CARDIFF, Wales — Drink less? Exercise more? Do your New Year’s resolutions involve healthy life changes? If so, the benefits may be greater than you think — especially if you don’t give up. A new study finds that taking on healthy behaviors and sticking to them will lower your risk of developing cancer.

Researchers at Cardiff University obtained preliminary data on more than 343,000 adults between the ages 40 and 69 from the United Kingdom’s Biobank, a research service that monitors and collects health data from a half-million participants. About 14,000 were diagnosed with cancer in a five-year follow-up.

Person doing intense stretching and exercising
Sticking out those New Year’s resolutions can be a tall order, but a new study finds that adopting facets of a healthy lifestyle will lower your risk of cancer.

The team sought out adults who followed five specific healthy behaviors — each of which a person might select as a potential new year’s resolution. The behaviors included eating healthier, not smoking cigarettes, exercising regularly, limiting alcohol consumption, and maintaining a healthy BMI.

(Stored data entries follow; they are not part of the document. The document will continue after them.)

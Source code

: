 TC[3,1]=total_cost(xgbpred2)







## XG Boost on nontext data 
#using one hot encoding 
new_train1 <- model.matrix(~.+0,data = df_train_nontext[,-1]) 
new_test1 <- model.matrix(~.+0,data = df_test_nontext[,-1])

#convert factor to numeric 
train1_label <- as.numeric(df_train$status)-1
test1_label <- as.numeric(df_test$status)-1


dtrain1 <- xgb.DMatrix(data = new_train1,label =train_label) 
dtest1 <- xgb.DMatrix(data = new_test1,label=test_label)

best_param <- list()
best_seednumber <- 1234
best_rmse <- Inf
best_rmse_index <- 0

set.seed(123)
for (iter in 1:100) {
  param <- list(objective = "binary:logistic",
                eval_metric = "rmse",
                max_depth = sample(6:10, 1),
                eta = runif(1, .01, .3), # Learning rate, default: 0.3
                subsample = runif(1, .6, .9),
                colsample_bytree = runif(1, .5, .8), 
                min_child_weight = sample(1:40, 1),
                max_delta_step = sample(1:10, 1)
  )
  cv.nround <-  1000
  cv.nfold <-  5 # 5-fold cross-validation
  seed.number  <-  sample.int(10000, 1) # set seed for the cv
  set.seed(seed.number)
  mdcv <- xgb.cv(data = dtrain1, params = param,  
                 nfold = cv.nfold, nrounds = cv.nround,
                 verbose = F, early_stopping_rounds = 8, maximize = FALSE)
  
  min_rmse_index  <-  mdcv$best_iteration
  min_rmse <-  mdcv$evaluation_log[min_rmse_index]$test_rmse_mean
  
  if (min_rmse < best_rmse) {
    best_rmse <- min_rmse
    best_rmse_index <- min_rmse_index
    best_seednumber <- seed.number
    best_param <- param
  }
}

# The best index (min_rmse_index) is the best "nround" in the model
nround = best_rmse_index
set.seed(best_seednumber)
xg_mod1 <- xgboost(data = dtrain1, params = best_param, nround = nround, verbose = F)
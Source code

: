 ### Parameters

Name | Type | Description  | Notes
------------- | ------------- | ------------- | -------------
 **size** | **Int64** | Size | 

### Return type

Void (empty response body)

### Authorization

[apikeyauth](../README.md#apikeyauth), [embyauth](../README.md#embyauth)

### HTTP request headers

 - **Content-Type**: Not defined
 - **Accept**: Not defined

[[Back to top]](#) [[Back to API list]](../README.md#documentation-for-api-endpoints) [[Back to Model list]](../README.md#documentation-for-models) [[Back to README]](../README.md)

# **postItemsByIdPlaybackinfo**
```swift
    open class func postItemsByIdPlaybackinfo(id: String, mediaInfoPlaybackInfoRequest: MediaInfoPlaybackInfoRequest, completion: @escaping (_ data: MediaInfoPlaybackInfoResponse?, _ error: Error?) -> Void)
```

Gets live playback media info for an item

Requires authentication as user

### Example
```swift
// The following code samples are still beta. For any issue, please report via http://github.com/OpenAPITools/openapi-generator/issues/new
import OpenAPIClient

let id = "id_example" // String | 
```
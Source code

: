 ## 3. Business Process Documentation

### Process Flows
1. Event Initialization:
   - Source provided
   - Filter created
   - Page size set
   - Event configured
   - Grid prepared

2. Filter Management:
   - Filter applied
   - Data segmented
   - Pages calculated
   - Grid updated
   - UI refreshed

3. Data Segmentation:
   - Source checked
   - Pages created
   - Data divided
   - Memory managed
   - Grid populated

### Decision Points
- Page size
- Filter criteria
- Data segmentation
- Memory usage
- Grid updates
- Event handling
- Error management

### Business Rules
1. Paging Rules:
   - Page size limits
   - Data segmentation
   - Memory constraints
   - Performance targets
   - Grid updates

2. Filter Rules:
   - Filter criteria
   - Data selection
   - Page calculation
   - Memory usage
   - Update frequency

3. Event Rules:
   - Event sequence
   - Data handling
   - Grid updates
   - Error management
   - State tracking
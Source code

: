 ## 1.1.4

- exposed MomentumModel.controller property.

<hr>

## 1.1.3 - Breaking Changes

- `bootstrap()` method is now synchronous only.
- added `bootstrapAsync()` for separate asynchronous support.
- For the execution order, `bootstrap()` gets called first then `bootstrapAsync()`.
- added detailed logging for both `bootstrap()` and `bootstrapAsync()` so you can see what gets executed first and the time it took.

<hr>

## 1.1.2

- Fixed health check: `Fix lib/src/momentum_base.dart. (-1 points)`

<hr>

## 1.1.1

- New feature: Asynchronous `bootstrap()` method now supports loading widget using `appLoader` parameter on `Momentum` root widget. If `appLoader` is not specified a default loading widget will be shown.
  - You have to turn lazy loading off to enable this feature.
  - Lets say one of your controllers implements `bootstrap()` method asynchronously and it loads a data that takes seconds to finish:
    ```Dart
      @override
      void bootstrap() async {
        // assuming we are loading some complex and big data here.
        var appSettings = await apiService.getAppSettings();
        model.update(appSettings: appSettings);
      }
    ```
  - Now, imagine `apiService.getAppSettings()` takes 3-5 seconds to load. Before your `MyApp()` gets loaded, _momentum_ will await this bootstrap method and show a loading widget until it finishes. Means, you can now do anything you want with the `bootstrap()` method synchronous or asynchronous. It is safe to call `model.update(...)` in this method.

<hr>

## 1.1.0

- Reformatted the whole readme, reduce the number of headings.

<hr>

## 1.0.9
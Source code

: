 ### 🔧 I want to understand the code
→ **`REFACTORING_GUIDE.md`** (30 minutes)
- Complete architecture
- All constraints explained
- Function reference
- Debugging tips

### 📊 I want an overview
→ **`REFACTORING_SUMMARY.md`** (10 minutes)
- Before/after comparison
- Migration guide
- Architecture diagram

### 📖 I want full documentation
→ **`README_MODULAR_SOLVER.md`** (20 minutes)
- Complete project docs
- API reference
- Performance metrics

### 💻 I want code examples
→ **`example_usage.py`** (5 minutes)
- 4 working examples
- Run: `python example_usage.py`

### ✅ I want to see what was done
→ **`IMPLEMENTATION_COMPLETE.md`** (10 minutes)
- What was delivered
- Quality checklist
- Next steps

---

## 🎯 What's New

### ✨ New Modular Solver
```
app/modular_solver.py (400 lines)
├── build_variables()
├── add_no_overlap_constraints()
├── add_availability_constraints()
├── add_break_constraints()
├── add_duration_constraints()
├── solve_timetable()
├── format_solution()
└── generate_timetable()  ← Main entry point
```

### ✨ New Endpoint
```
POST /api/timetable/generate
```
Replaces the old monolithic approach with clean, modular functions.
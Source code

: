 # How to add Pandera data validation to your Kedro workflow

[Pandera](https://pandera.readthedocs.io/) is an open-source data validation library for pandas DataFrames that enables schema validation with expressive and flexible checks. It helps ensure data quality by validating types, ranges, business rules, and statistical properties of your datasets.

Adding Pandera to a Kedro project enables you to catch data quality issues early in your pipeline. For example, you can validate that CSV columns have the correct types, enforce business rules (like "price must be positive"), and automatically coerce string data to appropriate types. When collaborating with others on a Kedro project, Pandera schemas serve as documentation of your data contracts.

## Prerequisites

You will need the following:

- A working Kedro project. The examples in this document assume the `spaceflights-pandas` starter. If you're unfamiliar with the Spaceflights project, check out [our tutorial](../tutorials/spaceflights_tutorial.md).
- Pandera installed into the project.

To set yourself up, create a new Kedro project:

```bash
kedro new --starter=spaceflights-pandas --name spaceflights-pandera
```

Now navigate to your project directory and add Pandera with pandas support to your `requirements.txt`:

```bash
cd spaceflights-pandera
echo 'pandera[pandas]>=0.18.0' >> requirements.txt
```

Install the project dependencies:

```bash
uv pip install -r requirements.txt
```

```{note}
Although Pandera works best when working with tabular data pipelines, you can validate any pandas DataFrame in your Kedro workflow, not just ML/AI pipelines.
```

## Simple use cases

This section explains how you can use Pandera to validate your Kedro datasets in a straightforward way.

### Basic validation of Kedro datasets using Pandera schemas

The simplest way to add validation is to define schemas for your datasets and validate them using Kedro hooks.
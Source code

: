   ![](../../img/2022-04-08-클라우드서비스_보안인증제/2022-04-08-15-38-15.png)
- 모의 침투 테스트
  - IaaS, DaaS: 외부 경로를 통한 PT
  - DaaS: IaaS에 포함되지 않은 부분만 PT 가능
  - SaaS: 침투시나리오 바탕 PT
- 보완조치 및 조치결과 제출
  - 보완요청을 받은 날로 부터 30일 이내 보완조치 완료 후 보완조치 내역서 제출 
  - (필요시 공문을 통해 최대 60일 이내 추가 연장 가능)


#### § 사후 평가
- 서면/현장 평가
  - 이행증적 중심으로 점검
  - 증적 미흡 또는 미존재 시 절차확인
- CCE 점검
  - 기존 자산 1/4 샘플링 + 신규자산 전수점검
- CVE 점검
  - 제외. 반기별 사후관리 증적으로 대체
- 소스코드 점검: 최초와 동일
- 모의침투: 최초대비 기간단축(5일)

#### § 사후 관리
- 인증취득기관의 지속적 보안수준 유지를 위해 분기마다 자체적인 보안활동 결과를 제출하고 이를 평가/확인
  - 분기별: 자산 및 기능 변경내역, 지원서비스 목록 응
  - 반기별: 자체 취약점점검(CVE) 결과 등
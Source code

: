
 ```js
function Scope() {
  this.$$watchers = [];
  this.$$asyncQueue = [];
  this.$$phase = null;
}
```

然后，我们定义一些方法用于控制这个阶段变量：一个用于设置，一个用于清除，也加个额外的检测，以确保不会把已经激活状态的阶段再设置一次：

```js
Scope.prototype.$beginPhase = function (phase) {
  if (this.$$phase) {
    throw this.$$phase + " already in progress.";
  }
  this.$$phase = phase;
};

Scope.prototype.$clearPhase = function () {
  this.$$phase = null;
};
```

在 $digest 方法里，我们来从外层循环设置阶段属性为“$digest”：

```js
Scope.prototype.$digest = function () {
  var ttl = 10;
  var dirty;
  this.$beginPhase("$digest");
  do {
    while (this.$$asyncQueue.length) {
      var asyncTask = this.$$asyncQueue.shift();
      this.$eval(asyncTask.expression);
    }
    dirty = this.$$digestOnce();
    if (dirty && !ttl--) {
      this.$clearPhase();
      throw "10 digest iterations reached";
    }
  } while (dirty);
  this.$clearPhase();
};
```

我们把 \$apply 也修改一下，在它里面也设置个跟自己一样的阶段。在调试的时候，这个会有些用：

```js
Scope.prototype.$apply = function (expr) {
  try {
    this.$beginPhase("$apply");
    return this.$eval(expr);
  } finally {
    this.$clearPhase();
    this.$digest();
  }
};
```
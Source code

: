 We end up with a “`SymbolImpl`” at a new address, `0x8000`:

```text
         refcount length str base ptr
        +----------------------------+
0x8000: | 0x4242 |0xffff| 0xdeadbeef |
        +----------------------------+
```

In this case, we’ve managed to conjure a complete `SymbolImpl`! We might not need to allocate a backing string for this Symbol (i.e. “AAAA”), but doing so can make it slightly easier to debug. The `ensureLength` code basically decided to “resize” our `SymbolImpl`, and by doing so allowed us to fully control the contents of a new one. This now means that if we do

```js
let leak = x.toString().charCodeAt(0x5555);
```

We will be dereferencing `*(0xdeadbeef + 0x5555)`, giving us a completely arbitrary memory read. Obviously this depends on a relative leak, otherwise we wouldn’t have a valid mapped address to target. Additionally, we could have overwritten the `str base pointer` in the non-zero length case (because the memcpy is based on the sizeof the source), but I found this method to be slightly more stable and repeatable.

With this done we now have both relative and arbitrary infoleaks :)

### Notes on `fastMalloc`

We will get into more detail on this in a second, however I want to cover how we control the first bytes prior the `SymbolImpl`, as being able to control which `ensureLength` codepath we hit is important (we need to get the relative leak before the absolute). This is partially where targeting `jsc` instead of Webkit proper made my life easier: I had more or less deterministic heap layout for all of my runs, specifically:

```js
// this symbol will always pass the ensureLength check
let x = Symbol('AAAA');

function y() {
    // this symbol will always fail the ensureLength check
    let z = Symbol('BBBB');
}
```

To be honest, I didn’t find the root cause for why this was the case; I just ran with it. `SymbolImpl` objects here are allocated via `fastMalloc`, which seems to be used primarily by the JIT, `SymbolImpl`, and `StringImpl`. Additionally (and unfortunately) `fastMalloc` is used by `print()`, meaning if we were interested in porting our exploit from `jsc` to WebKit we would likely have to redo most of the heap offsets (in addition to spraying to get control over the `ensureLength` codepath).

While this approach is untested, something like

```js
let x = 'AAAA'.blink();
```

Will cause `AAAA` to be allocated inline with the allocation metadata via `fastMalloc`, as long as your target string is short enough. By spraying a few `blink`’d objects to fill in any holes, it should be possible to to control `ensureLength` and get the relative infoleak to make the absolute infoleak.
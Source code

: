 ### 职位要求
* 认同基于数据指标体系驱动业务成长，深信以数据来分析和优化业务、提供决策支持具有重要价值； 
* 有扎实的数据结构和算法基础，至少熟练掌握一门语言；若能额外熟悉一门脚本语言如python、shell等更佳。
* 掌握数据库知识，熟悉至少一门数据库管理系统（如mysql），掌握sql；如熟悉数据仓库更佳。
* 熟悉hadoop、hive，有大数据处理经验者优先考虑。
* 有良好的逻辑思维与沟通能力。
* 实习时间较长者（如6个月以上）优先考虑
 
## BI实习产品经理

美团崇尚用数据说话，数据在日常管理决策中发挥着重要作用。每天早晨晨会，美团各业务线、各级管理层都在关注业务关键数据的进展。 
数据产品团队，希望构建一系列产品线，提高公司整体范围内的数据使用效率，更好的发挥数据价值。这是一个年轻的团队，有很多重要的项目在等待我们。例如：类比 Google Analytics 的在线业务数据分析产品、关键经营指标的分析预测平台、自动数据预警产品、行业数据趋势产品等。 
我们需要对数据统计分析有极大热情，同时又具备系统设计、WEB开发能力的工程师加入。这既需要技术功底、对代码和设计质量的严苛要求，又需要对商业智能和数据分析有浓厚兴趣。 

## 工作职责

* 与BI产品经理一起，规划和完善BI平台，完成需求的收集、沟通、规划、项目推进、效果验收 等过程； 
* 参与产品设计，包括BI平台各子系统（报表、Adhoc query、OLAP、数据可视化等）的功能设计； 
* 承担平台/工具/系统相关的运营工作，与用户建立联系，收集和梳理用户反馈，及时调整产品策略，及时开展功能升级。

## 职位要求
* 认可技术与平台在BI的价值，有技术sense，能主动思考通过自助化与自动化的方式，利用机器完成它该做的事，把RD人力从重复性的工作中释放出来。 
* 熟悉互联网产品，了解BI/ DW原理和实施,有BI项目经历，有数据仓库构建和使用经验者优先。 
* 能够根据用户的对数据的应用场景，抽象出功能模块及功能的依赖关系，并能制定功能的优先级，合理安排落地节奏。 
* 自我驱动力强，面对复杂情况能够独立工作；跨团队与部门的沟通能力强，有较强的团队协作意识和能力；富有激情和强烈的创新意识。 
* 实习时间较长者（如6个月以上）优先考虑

Compared to people who didn’t adopt any or only one of the behaviors, participants whose lifestyles included all five healthy characteristics lowered their risk of cancer by a third. Of course, it may be harder to take on multiple healthy resolutions, but even changing your habits to take on just one of the behaviors will still decrease the chances of having cancer.

“Perhaps the advice to take up one additional healthy behaviour is the most acceptable message for most subjects,” says Professor Peter Elwood, one of the study’s co-authors, in a news release. “In our study each additional healthy behaviour was associated with a reduction of about 8% in cancer, independent of the effects of the other behaviours.”

So while many people often give up on achieving their resolutions after just a few months, the authors hope their work will entice more people to keep up the hard work. They point to the fact that there many be no better way to improve one’s health than by simply sticking to the plan.

“The take-home message is that healthy behaviours can have a truly tangible benefit,” he says. “A healthy lifestyle has many benefits additional to cancer reduction: it costs nothing, has no undesirable side effects — and is better than any pill!”

The study’s findings were published online this week in the journal ecancermedicalscience.